I just finished a class at Ryerson called “Intro to Filmmaking”. We paired up with someone and made a short movie. The only rules were : No guns. No violence. And though it wasn’t explicitly said, I suppose No Porn was also a rule.

I paired up with Susan, a 63-year old woman with a big personality, caramel popcorn recipes and zero experience with film. She volunteered to be the producer. Which was perfect because I wanted to direct.

Susan and I batted around ideas. She came up with the main idea entrée. I added a side of humour. And together we put together this short movie, Still In Love.

(if you’d like to view a high-res version of the video, or the above video player is giving you trouble, here it is: Still In Love)

It’s a two minute film that took over 40 hours to make. And in the process I learned a couple important lessons.

Lesson 1: Filmmaking is a very agile process.

Perhaps it’s because I’m still so new at this. Or maybe it’s just because I like to be collaborative, but the end story is never told the way I thought it would be.

Even with storyboards and a shot list, the story evolved. I incorporated input from my producer Susan. Feedback from my teacher Mark. Ideas from the actors. Notes from my boyfriend. My own experimental editing cuts. It all cumulated into something that was better than I could have done on my own. I like that.

Lesson 2: I will hate it before I like it.

There will be a point in the process where I fall into a very deep, self-critical pit. And the only way out is through.

In this case, two weeks before the final project was due my class shared their rough cuts of their projects. As I watched the other films on screen I felt more and more inadequate. My super self-critical voice kicked in and I became unforgiving about the film we had done. I beat myself up, down and sideways for lacking the chops to do better. As I compared my work to my peers, I decided I was lacking in every regard. It didn’t matter that this was an introductory class. In my mind, everyone else’s film was better, smarter, tighter, more polished, more engaging. I didn’t realize it at the time, but my hyper- critical voice became all encompassing for several days. It was a bad place for me to be and I didn’t even realize that I was caught there.

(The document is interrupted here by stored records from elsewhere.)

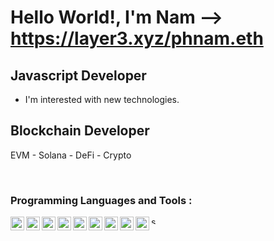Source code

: # Hello World!, I'm Nam --> https://layer3.xyz/phnam.eth
## Javascript Developer
- I'm interested with new technologies.

## Blockchain Developer
EVM - Solana - DeFi - Crypto

<br />

### Programming Languages and Tools :
<p>

  <img align="left" alt="javascript" width="22px" src="https://seeklogo.com/images/J/javascript-js-logo-2949701702-seeklogo.com.png" />
  <img align="left" alt="typescript" width="22px" src="https://seeklogo.com/images/T/typescript-logo-B29A3F462D-seeklogo.com.png" />
  <img align="left" alt="node-icon" width="22px" src="https://www.vectorlogo.zone/logos/nodejs/nodejs-icon.svg" />
  <img align="left" alt="react-icon" width="22px" src="https://www.vectorlogo.zone/logos/reactjs/reactjs-icon.svg" />
  <img align="left" alt="graphql" width="22px" src="https://www.vectorlogo.zone/logos/graphql/graphql-icon.svg" />
  <img align="left" alt="postgres" width="22px" src="https://www.vectorlogo.zone/logos/postgresql/postgresql-icon.svg" />
  <img align="left" alt="hasura" width="22px" src="https://www.vectorlogo.zone/logos/hasuraio/hasuraio-icon.svg" />
  <img align="left" alt="firebase" width="22px" src="https://www.vectorlogo.zone/logos/firebase/firebase-icon.svg" />
  <img align="left" alt="firebase" width="22px" src="https://www.vectorlogo.zone/logos/rust-lang/rust-lang-icon.svg" />
  <img align="left" alt="solidity" width="12px" src="https://seeklogo.com/images/S/solidity-logo-D29CC3EB00-seeklogo.com.png?v=637807957510000000" />
</p>

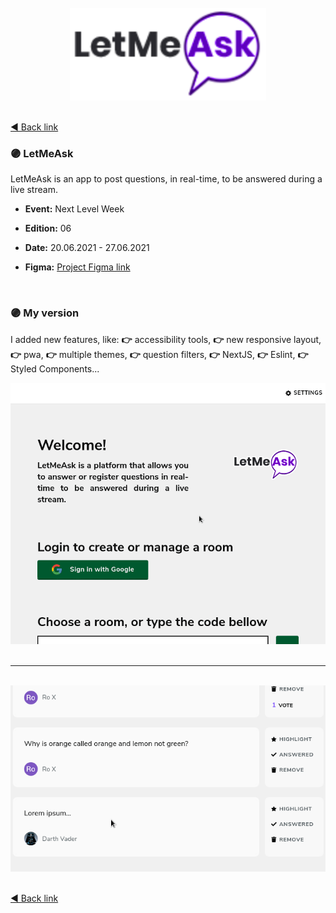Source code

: <br />

<div align="center">
  <img alt="LetMeAsk Logo" src="assets/LetMeAsk-logo.svg" />
</div>

<br />

[◄ Back link](https://github.com/ronoctua/old-study-codes/tree/master/study-codes/Rocketseat#🚀)

### 🟣 LetMeAsk

LetMeAsk is an app to post questions, in real-time, to be answered during a live stream.

- **Event:** Next Level Week

- **Edition:** 06

- **Date:** 20.06.2021 - 27.06.2021

- **Figma:** [Project Figma link](https://www.figma.com/file/kZga9S84GcBrFNYJ9rDNGV/Letmeask?node-id=0%3A1)

<br />

### 🟣 My version

I added new features, like: **👉** accessibility tools, **👉** new responsive layout, **👉** pwa, **👉** multiple themes, **👉** question filters, **👉** NextJS, **👉** Eslint, **👉** Styled Components...

<div align="center">
  <img alt="LetMeAsk Animation 1" src="assets/LetMeAsk-1.gif" />
</div>

<br />

<hr />

<br />

<div align="center">
  <img alt="LetMeAsk Animation 1" src="assets/LetMeAsk-2.gif" />
</div>

<br />

[◄ Back link](https://github.com/ronoctua/old-study-codes/tree/master/study-codes/Rocketseat#🚀)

I wanted to quit but I couldn’t. My partner was counting on me and I don’t like to let people down. So I kept editing and listening to feedback and fine tuning. But when I finally finished I felt good about it. We showed the project to the class and it went over great! My classmates laughed hard in the right places and their applause was enthusiastic and genuine. Our film was at least just as good as my classmates films. I realized that the only way to shut that critical voice up is to keep working. Good to know.